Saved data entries
◆ ◆ ◆ ◆ ◆

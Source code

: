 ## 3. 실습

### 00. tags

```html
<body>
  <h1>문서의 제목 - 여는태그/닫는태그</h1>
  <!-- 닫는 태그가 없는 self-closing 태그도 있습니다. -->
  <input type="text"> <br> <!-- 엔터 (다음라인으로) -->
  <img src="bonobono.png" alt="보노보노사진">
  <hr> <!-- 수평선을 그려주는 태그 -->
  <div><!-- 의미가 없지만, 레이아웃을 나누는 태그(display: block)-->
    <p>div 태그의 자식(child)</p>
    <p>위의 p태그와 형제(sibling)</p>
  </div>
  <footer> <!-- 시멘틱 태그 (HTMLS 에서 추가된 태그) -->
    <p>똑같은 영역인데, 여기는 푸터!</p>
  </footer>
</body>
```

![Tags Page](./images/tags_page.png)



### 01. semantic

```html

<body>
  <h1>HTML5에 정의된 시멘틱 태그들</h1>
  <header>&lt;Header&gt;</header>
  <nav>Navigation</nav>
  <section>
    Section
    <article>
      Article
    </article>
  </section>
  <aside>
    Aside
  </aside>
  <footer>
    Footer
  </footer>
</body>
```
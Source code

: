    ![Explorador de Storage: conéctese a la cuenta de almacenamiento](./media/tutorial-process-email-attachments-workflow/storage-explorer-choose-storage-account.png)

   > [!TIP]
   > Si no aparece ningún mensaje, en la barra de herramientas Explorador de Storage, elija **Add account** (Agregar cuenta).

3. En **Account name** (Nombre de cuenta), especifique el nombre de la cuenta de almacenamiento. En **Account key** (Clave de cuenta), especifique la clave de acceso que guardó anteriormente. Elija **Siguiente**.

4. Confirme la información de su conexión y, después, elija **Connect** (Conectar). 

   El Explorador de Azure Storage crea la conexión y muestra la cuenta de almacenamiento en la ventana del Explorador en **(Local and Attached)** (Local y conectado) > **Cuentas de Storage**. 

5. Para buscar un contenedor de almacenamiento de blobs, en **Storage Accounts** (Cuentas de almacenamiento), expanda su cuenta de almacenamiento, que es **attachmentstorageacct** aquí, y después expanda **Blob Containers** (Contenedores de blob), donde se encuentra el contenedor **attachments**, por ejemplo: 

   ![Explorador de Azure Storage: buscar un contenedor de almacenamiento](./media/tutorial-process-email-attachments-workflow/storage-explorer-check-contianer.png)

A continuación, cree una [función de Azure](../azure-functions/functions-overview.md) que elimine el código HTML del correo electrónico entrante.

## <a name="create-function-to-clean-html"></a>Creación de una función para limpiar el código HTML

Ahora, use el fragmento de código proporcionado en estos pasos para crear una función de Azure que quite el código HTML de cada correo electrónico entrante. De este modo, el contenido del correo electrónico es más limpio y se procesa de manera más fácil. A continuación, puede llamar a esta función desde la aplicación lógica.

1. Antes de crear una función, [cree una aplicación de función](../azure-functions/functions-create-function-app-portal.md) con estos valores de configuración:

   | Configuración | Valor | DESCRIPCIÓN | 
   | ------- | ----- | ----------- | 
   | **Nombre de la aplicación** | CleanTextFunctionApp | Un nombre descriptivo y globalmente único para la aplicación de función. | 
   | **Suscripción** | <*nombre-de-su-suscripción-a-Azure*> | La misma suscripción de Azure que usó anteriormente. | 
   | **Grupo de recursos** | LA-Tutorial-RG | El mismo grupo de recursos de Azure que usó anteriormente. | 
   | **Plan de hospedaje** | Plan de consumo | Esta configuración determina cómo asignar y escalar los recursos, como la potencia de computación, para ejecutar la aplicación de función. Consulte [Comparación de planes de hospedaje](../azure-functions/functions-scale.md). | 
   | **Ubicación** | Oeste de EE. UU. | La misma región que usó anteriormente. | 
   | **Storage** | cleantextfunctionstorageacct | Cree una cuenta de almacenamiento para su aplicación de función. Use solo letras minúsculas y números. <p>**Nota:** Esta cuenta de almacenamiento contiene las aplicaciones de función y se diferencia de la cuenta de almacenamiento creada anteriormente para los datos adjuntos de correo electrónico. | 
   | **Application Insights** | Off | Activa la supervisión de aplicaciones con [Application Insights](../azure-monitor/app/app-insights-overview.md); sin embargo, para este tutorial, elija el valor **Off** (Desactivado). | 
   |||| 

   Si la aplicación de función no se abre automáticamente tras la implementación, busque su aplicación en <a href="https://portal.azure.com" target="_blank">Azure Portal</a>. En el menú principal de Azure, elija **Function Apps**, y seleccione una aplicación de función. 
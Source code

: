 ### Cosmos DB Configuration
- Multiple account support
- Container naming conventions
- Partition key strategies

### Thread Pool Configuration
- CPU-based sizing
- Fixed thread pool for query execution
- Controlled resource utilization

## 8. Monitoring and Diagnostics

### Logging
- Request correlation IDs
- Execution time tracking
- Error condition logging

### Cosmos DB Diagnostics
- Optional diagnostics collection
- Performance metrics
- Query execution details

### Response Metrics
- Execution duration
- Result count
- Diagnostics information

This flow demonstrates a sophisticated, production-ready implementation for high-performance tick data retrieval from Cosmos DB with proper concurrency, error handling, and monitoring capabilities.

◆ ◆ ◆ ◆ ◆

Each of the entries must be written out again exactly.

Source code

: ## 3. 실습

### 00. tags

```html
<body>
  <h1>문서의 제목 - 여는태그/닫는태그</h1>
  <!-- 닫는 태그가 없는 self-closing 태그도 있습니다. -->
  <input type="text"> <br> <!-- 엔터 (다음라인으로) -->
  <img src="bonobono.png" alt="보노보노사진">
  <hr> <!-- 수평선을 그려주는 태그 -->
  <div><!-- 의미가 없지만, 레이아웃을 나누는 태그(display: block)-->
    <p>div 태그의 자식(child)</p>
    <p>위의 p태그와 형제(sibling)</p>
  </div>
  <footer> <!-- 시멘틱 태그 (HTMLS 에서 추가된 태그) -->
    <p>똑같은 영역인데, 여기는 푸터!</p>
  </footer>
</body>
```

![Tags Page](./images/tags_page.png)



### 01. semantic

```html

<body>
  <h1>HTML5에 정의된 시멘틱 태그들</h1>
  <header>&lt;Header&gt;</header>
  <nav>Navigation</nav>
  <section>
    Section
    <article>
      Article
    </article>
  </section>
  <aside>
    Aside
  </aside>
  <footer>
    Footer
  </footer>
</body>
```
Source code

:    ![Explorador de Storage: conéctese a la cuenta de almacenamiento](./media/tutorial-process-email-attachments-workflow/storage-explorer-choose-storage-account.png)

   > [!TIP]
   > Si no aparece ningún mensaje, en la barra de herramientas Explorador de Storage, elija **Add account** (Agregar cuenta).

3. En **Account name** (Nombre de cuenta), especifique el nombre de la cuenta de almacenamiento. En **Account key** (Clave de cuenta), especifique la clave de acceso que guardó anteriormente. Elija **Siguiente**.

4. Confirme la información de su conexión y, después, elija **Connect** (Conectar). 

   El Explorador de Azure Storage crea la conexión y muestra la cuenta de almacenamiento en la ventana del Explorador en **(Local and Attached)** (Local y conectado) > **Cuentas de Storage**. 

5. Para buscar un contenedor de almacenamiento de blobs, en **Storage Accounts** (Cuentas de almacenamiento), expanda su cuenta de almacenamiento, que es **attachmentstorageacct** aquí, y después expanda **Blob Containers** (Contenedores de blob), donde se encuentra el contenedor **attachments**, por ejemplo: 

   ![Explorador de Azure Storage: buscar un contenedor de almacenamiento](./media/tutorial-process-email-attachments-workflow/storage-explorer-check-contianer.png)

A continuación, cree una [función de Azure](../azure-functions/functions-overview.md) que elimine el código HTML del correo electrónico entrante.

## <a name="create-function-to-clean-html"></a>Creación de una función para limpiar el código HTML

Ahora, use el fragmento de código proporcionado en estos pasos para crear una función de Azure que quite el código HTML de cada correo electrónico entrante. De este modo, el contenido del correo electrónico es más limpio y se procesa de manera más fácil. A continuación, puede llamar a esta función desde la aplicación lógica.

1. Antes de crear una función, [cree una aplicación de función](../azure-functions/functions-create-function-app-portal.md) con estos valores de configuración:

   | Configuración | Valor | DESCRIPCIÓN | 
   | ------- | ----- | ----------- | 
   | **Nombre de la aplicación** | CleanTextFunctionApp | Un nombre descriptivo y globalmente único para la aplicación de función. | 
   | **Suscripción** | <*nombre-de-su-suscripción-a-Azure*> | La misma suscripción de Azure que usó anteriormente. | 
   | **Grupo de recursos** | LA-Tutorial-RG | El mismo grupo de recursos de Azure que usó anteriormente. | 
   | **Plan de hospedaje** | Plan de consumo | Esta configuración determina cómo asignar y escalar los recursos, como la potencia de computación, para ejecutar la aplicación de función. Consulte [Comparación de planes de hospedaje](../azure-functions/functions-scale.md). | 
   | **Ubicación** | Oeste de EE. UU. | La misma región que usó anteriormente. | 
   | **Storage** | cleantextfunctionstorageacct | Cree una cuenta de almacenamiento para su aplicación de función. Use solo letras minúsculas y números. <p>**Nota:** Esta cuenta de almacenamiento contiene las aplicaciones de función y se diferencia de la cuenta de almacenamiento creada anteriormente para los datos adjuntos de correo electrónico. | 
   | **Application Insights** | Off | Activa la supervisión de aplicaciones con [Application Insights](../azure-monitor/app/app-insights-overview.md); sin embargo, para este tutorial, elija el valor **Off** (Desactivado). | 
   |||| 

   Si la aplicación de función no se abre automáticamente tras la implementación, busque su aplicación en <a href="https://portal.azure.com" target="_blank">Azure Portal</a>. En el menú principal de Azure, elija **Function Apps**, y seleccione una aplicación de función. 
Source code

: ### Cosmos DB Configuration
- Multiple account support
- Container naming conventions
- Partition key strategies

### Thread Pool Configuration
- CPU-based sizing
- Fixed thread pool for query execution
- Controlled resource utilization

## 8. Monitoring and Diagnostics

### Logging
- Request correlation IDs
- Execution time tracking
- Error condition logging

### Cosmos DB Diagnostics
- Optional diagnostics collection
- Performance metrics
- Query execution details

### Response Metrics
- Execution duration
- Result count
- Diagnostics information

This flow demonstrates a sophisticated, production-ready implementation for high-performance tick data retrieval from Cosmos DB with proper concurrency, error handling, and monitoring capabilities.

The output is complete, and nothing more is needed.